Let me turn now to the second issue: that of US support and now desertion of the SDF. I am amazed by those who keep referring to this as ‘betrayal’. I am sorry, but what did they expect, given the history of the region, the politics of the last few decades? Academics or activists who refer to ‘US humanitarian interventions in the Middle East’ are either suffering from amnesia or have deliberately buried their heads in the sand for the sake of their career prospects.

How can anyone forget the fundamental causes of the current situation? The rise of Islamic State was no accident. It followed the invasion of Iraq, the anger of the Sunni population of Iraq, when helicopter gunships killed civilians in towns and cities loyal to the former dictator, Saddam Hussein, when water-boarding and other ‘humanitarian’ treatment of prisoners brutalised the likes of IS leader Abu Bakr al-Baghdadi in Abu Ghraib and other US prisons in Iraq.

No-one in their right mind should have believed that the intention of the United States and its allies in the region was just about defeating IS, even in the latter stages of the civil wars in Iraq or Syria. If the US had been serious about defeating jihadist Islamists, it would have taken steps against Saudi Arabia and other Persian Gulf states supporting and financing them. It would have imposed sanctions on Turkey - well known as a hub of the group’s financial and trade transactions.

As for the Kurds, time and time again they have played off one country (supported by this or that major power) against another, seeking support from the most dubious rightwing forces in the US or Europe - and on every occasion ordinary Kurds have paid the price of the incompetence and betrayal of their leaders. For all its internal reforms, the YPG/SDF was no different: it sent delegations to the United States seeking political support and it is not any better, now that it has lined up once more with its historic ally, the Assad regime - albeit the son this time.
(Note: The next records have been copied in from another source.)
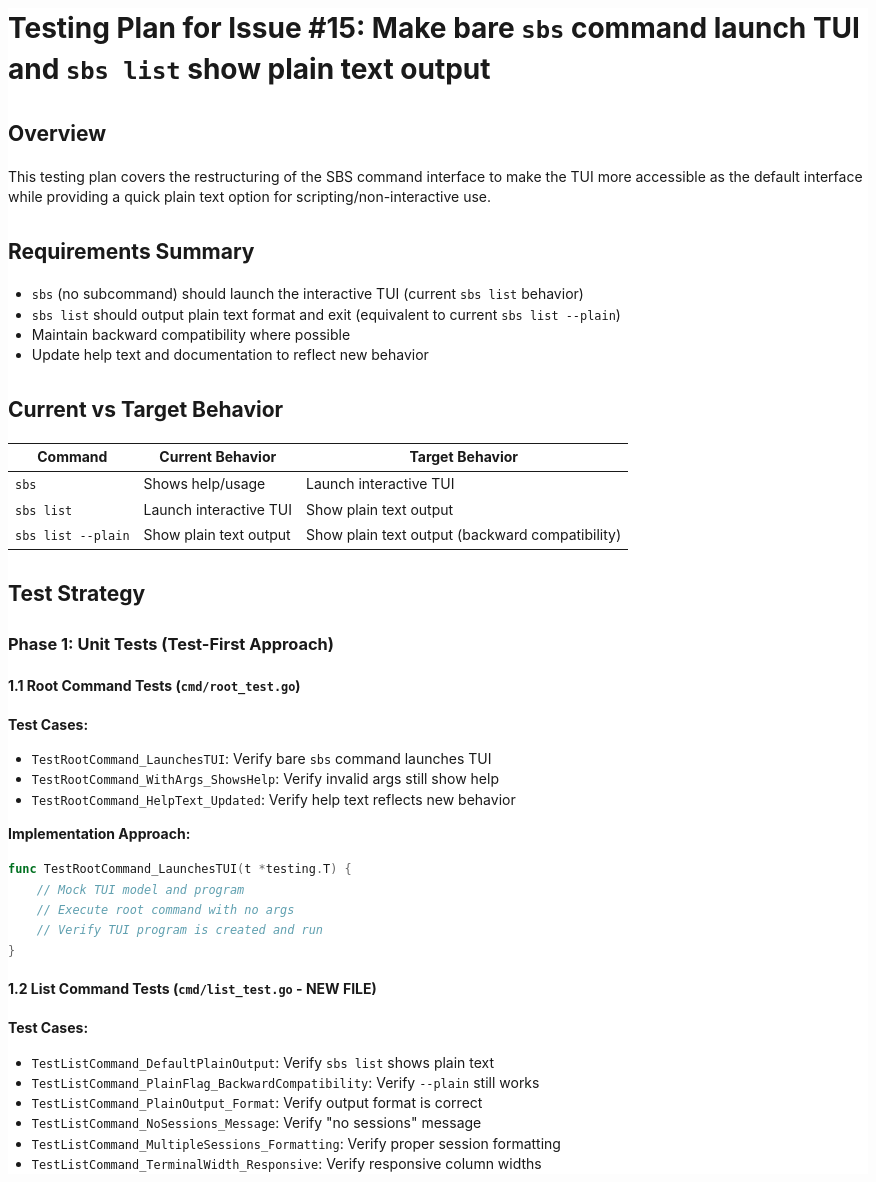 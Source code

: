# Testing Plan for Issue #15: Make bare `sbs` command launch TUI and `sbs list` show plain text output

## Overview

This testing plan covers the restructuring of the SBS command interface to make the TUI more accessible as the default interface while providing a quick plain text option for scripting/non-interactive use.

## Requirements Summary

- `sbs` (no subcommand) should launch the interactive TUI (current `sbs list` behavior)
- `sbs list` should output plain text format and exit (equivalent to current `sbs list --plain`)
- Maintain backward compatibility where possible
- Update help text and documentation to reflect new behavior

## Current vs Target Behavior

| Command | Current Behavior | Target Behavior |
|---------|-----------------|-----------------|
| `sbs` | Shows help/usage | Launch interactive TUI |
| `sbs list` | Launch interactive TUI | Show plain text output |
| `sbs list --plain` | Show plain text output | Show plain text output (backward compatibility) |

## Test Strategy

### Phase 1: Unit Tests (Test-First Approach)

#### 1.1 Root Command Tests (`cmd/root_test.go`)

**Test Cases:**
- `TestRootCommand_LaunchesTUI`: Verify bare `sbs` command launches TUI
- `TestRootCommand_WithArgs_ShowsHelp`: Verify invalid args still show help
- `TestRootCommand_HelpText_Updated`: Verify help text reflects new behavior

**Implementation Approach:**
```go
func TestRootCommand_LaunchesTUI(t *testing.T) {
    // Mock TUI model and program
    // Execute root command with no args
    // Verify TUI program is created and run
}
```

#### 1.2 List Command Tests (`cmd/list_test.go` - NEW FILE)

**Test Cases:**
- `TestListCommand_DefaultPlainOutput`: Verify `sbs list` shows plain text
- `TestListCommand_PlainFlag_BackwardCompatibility`: Verify `--plain` still works
- `TestListCommand_PlainOutput_Format`: Verify output format is correct
- `TestListCommand_NoSessions_Message`: Verify "no sessions" message
- `TestListCommand_MultipleSessions_Formatting`: Verify proper session formatting
- `TestListCommand_TerminalWidth_Responsive`: Verify responsive column widths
In early 2015, when it became clear that the PYD was seeking US air support, we warned that this was a slippery slope that would lead to the organisation becoming a tool of the United States. Iranian, Turkish and Syrian Kurdish supporters told us we were mistaken: the PYD was a mass organisation with solid support on the ground, it was claimed. It would be able to resist any US proposals of which it disapproved and it would never sell out. Four year later, it gives me no pleasure to say that we were right.

In the autumn of 2014 the Obama administration started giving support to PYD forces after IS had surrounded the small town of Kobanê close to the Turkish border (the Turkish government openly opposed this) and in 2015-16 Iranian and Kurdish leftwingers in the US were reporting regular visits by PYD leaders to Washington. In the summer of 2016 it became clear that US special forces were assisting the PYD and the Pentagon admitted the presence of US advisors in Kurdish areas. And in September it was reported that two planes loaded with weapons for the PYD had landed in Kobanê.
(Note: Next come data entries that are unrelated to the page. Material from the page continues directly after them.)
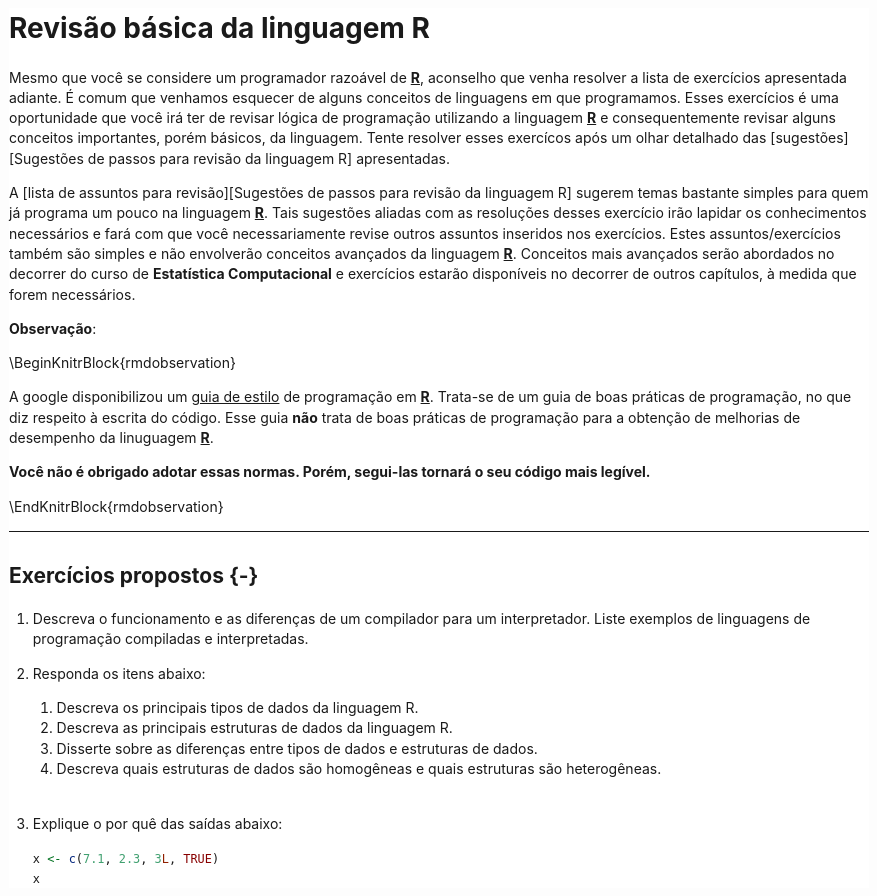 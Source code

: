 # Revisão básica da linguagem R

Mesmo que você se considere um programador razoável de [**R**](https://www.r-project.org/about.html), aconselho que venha resolver a lista de exercícios apresentada adiante. É comum que venhamos esquecer de alguns conceitos de linguagens em que programamos. Esses exercícios é uma oportunidade que você irá ter de revisar lógica de programação utilizando a linguagem [**R**](https://www.r-project.org/about.html) e consequentemente revisar alguns conceitos importantes, porém básicos, da linguagem. Tente resolver esses exercícos após um olhar detalhado das [sugestões][Sugestões de passos para revisão da linguagem R] apresentadas. 

A [lista de assuntos para revisão][Sugestões de passos para revisão da linguagem R] sugerem temas bastante simples para quem já programa  um pouco na linguagem [**R**](https://www.r-project.org/about.html). Tais sugestões aliadas com as resoluções desses exercício irão lapidar os conhecimentos necessários e fará com que você necessariamente revise outros assuntos inseridos nos exercícios. Estes assuntos/exercícios também são simples e não envolverão conceitos avançados da linguagem [**R**](https://www.r-project.org/about.html). Conceitos mais avançados serão abordados no decorrer do curso de **Estatística Computacional** e exercícios estarão disponíveis no decorrer de outros capítulos, à medida que forem necessários.



**Observação**:

\BeginKnitrBlock{rmdobservation}<div class="rmdobservation"><div class=text-justify>
A google disponibilizou um [guia de estilo](https://google.github.io/styleguide/Rguide.xml) de programação em [**R**](https://www.r-project.org/about.html). Trata-se de um guia de boas práticas de programação, no que diz respeito à escrita do código. Esse guia **não** trata de boas práticas de programação para a obtenção de melhorias de desempenho da linuguagem [**R**](https://www.r-project.org/about.html).

**Você não é obrigado adotar essas normas. Porém, segui-las tornará o seu código mais legível.**

</div></div>\EndKnitrBlock{rmdobservation}


-----

## Exercícios propostos {-}

1. Descreva o funcionamento e as diferenças de um compilador para um interpretador. Liste exemplos de linguagens de programação compiladas e interpretadas.


2. Responda os itens abaixo:



    1. Descreva os principais tipos de dados da linguagem R.
    2. Descreva as principais estruturas de dados da linguagem R.
    3. Disserte sobre as diferenças entre tipos de dados e estruturas de dados.
    4. Descreva quais estruturas de dados são homogêneas e quais estruturas são heterogêneas.</br></br>


3. Explique o por quê das saídas abaixo:

    
    ```r
    x <- c(7.1, 2.3, 3L, TRUE)
    x
    ```
     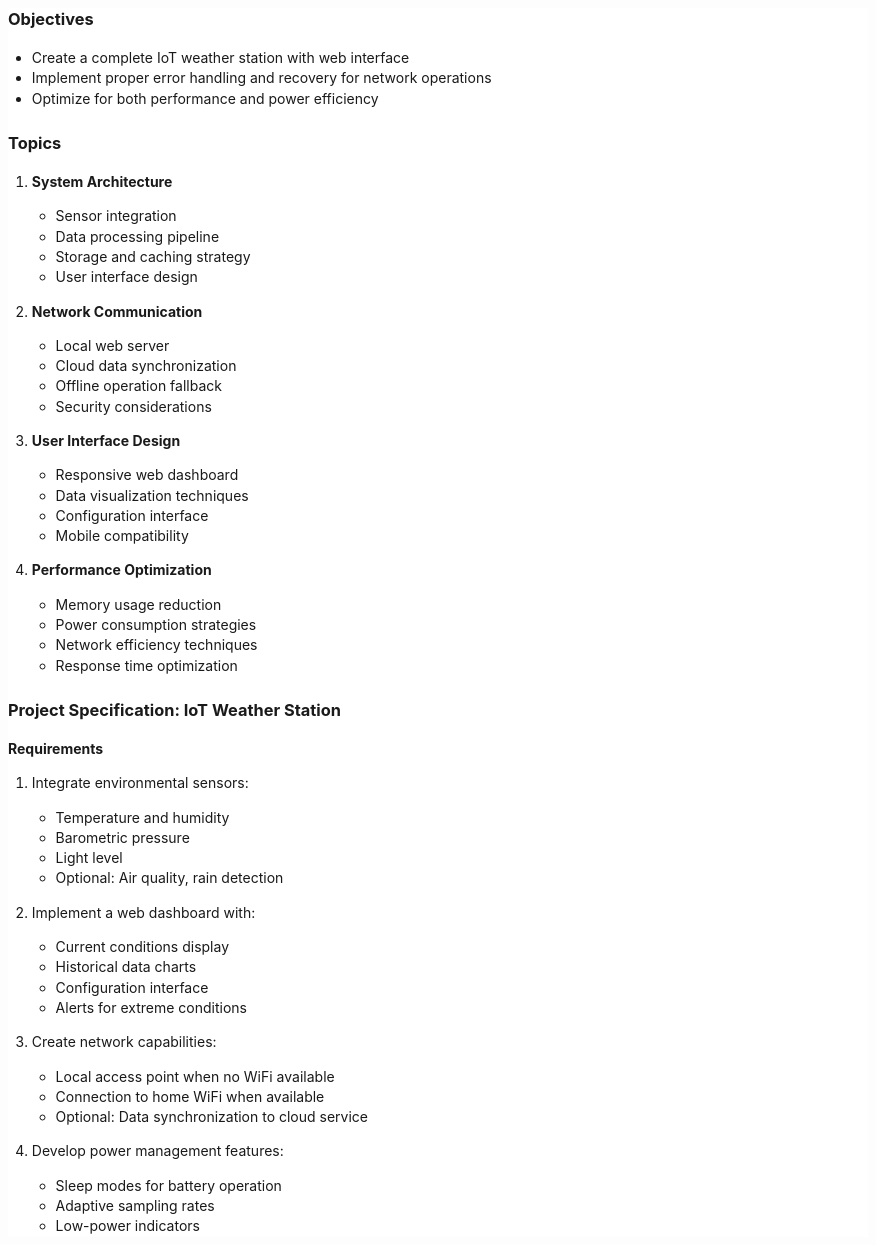 ### Objectives
- Create a complete IoT weather station with web interface
- Implement proper error handling and recovery for network operations
- Optimize for both performance and power efficiency

### Topics
1. **System Architecture**
   - Sensor integration
   - Data processing pipeline
   - Storage and caching strategy
   - User interface design

2. **Network Communication**
   - Local web server
   - Cloud data synchronization
   - Offline operation fallback
   - Security considerations

3. **User Interface Design**
   - Responsive web dashboard
   - Data visualization techniques
   - Configuration interface
   - Mobile compatibility

4. **Performance Optimization**
   - Memory usage reduction
   - Power consumption strategies
   - Network efficiency techniques
   - Response time optimization

### Project Specification: IoT Weather Station

**Requirements**
1. Integrate environmental sensors:
   - Temperature and humidity
   - Barometric pressure
   - Light level
   - Optional: Air quality, rain detection

2. Implement a web dashboard with:
   - Current conditions display
   - Historical data charts
   - Configuration interface
   - Alerts for extreme conditions

3. Create network capabilities:
   - Local access point when no WiFi available
   - Connection to home WiFi when available
   - Optional: Data synchronization to cloud service

4. Develop power management features:
   - Sleep modes for battery operation
   - Adaptive sampling rates
   - Low-power indicators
So there we have it: the PYD not only signed up to a coalition with Saudi-backed forces, but it was now accepting US military aid. But this was no surprise. As I had pointed out, far larger organisations had demonstrated how such alliances inevitably lead to complete political bankruptcy. The PYD is no exception: it is following a path already taken by a number of Kurdish organisations in both Iran and Iraq.
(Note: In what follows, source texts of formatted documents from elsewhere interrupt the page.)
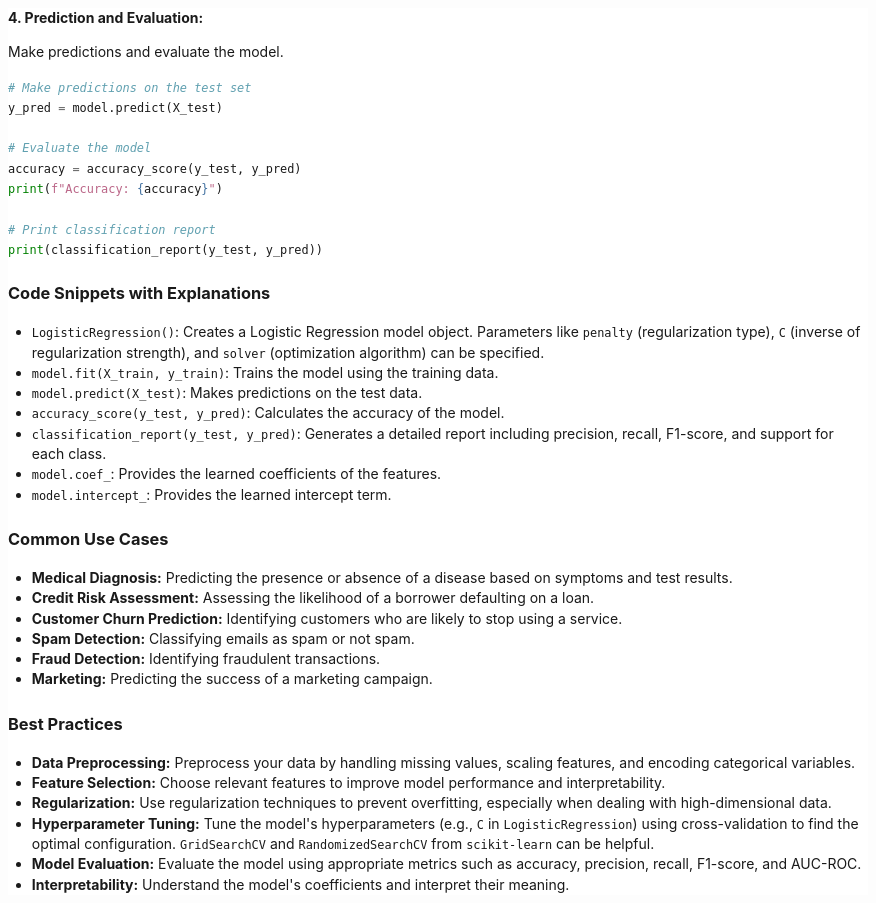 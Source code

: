 **4. Prediction and Evaluation:**

Make predictions and evaluate the model.

```python
# Make predictions on the test set
y_pred = model.predict(X_test)

# Evaluate the model
accuracy = accuracy_score(y_test, y_pred)
print(f"Accuracy: {accuracy}")

# Print classification report
print(classification_report(y_test, y_pred))
```

### Code Snippets with Explanations

*   `LogisticRegression()`: Creates a Logistic Regression model object.  Parameters like `penalty` (regularization type), `C` (inverse of regularization strength), and `solver` (optimization algorithm) can be specified.
*   `model.fit(X_train, y_train)`: Trains the model using the training data.
*   `model.predict(X_test)`: Makes predictions on the test data.
*   `accuracy_score(y_test, y_pred)`: Calculates the accuracy of the model.
*   `classification_report(y_test, y_pred)`: Generates a detailed report including precision, recall, F1-score, and support for each class.
*   `model.coef_`: Provides the learned coefficients of the features.
*   `model.intercept_`: Provides the learned intercept term.

### Common Use Cases

*   **Medical Diagnosis:** Predicting the presence or absence of a disease based on symptoms and test results.
*   **Credit Risk Assessment:** Assessing the likelihood of a borrower defaulting on a loan.
*   **Customer Churn Prediction:** Identifying customers who are likely to stop using a service.
*   **Spam Detection:** Classifying emails as spam or not spam.
*   **Fraud Detection:** Identifying fraudulent transactions.
*   **Marketing:**  Predicting the success of a marketing campaign.

### Best Practices

*   **Data Preprocessing:** Preprocess your data by handling missing values, scaling features, and encoding categorical variables.
*   **Feature Selection:** Choose relevant features to improve model performance and interpretability.
*   **Regularization:** Use regularization techniques to prevent overfitting, especially when dealing with high-dimensional data.
*   **Hyperparameter Tuning:** Tune the model's hyperparameters (e.g., `C` in `LogisticRegression`) using cross-validation to find the optimal configuration.  `GridSearchCV` and `RandomizedSearchCV` from `scikit-learn` can be helpful.
*   **Model Evaluation:** Evaluate the model using appropriate metrics such as accuracy, precision, recall, F1-score, and AUC-ROC.
*   **Interpretability:** Understand the model's coefficients and interpret their meaning.
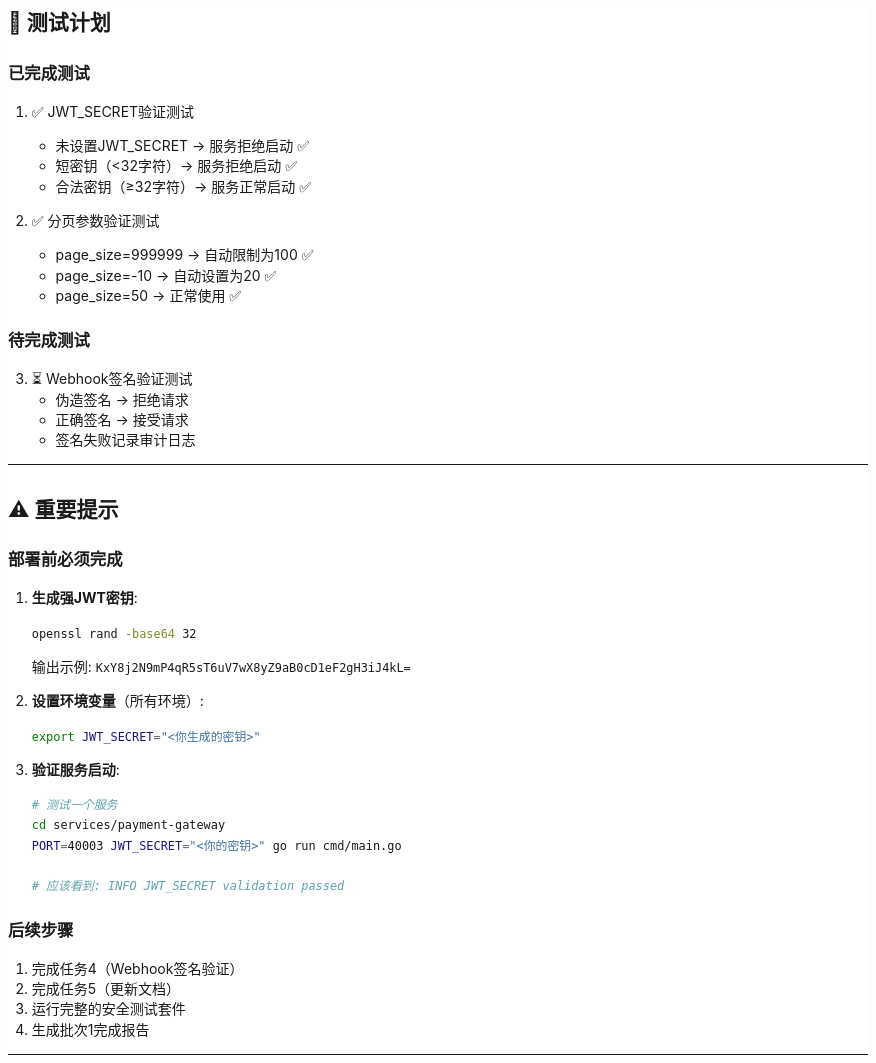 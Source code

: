 
## 🧪 测试计划

### 已完成测试
1. ✅ JWT_SECRET验证测试
   - 未设置JWT_SECRET → 服务拒绝启动 ✅
   - 短密钥（<32字符）→ 服务拒绝启动 ✅
   - 合法密钥（≥32字符）→ 服务正常启动 ✅

2. ✅ 分页参数验证测试
   - page_size=999999 → 自动限制为100 ✅
   - page_size=-10 → 自动设置为20 ✅
   - page_size=50 → 正常使用 ✅

### 待完成测试
3. ⏳ Webhook签名验证测试
   - 伪造签名 → 拒绝请求
   - 正确签名 → 接受请求
   - 签名失败记录审计日志

---

## ⚠️ 重要提示

### 部署前必须完成
1. **生成强JWT密钥**:
   ```bash
   openssl rand -base64 32
   ```
   输出示例: `KxY8j2N9mP4qR5sT6uV7wX8yZ9aB0cD1eF2gH3iJ4kL=`

2. **设置环境变量**（所有环境）:
   ```bash
   export JWT_SECRET="<你生成的密钥>"
   ```

3. **验证服务启动**:
   ```bash
   # 测试一个服务
   cd services/payment-gateway
   PORT=40003 JWT_SECRET="<你的密钥>" go run cmd/main.go

   # 应该看到: INFO JWT_SECRET validation passed
   ```

### 后续步骤
1. 完成任务4（Webhook签名验证）
2. 完成任务5（更新文档）
3. 运行完整的安全测试套件
4. 生成批次1完成报告

---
This strategy of allying with the enemy of one’s enemies has plagued the Kurdish opposition for decades. Until 2014 the Syrian Kurds had maintained a level of independence and integrity, but this latest collapse into the familiar pattern of reliance on foreign powers had serious consequences for the revolutionary left in the region.

Imperialism has ensured success for its policy of divide and rule by playing Kurds against Kurds, as well as against other citizens of Iran, Turkey, Syria and Iraq. So the shah of Iran, together with the US, gave support to Kurds against the Ba’athist government in Iraq - until the Algiers accord, when a deal between Iran and Iraq ended this phase. Kurds then realigned themselves with Saddam - Iranian Kurds had military bases in Iraqi Kurdistan.

So the Kurds have paid a heavy price for this constant dependence on their enemy’s enemy and occasional flirtations with colonial/imperialist powers, yet there is no sign that their political leaders, as the ultimate decision-makers, have learnt anything from these successive ‘betrayals’. In recent times the most disastrous aspect of this reliance on foreign powers can be seen in the effective backing of Iranian Kurdish organisations for Donald Trump’s ‘regime change’ policy, and their pursuit of funding from Saudi Arabia and Israel.

There is no short cut to defeating all the region’s reactionary forces - Islamic State, Saudi Arabia, Iran’s Islamic Republic, Assad’s Syria, etc - nor to building a viable force to oppose imperialist interventions. In reality, the SDF’s actions, both in accepting US aid and now relying on Assad, have played into our enemies’ hands.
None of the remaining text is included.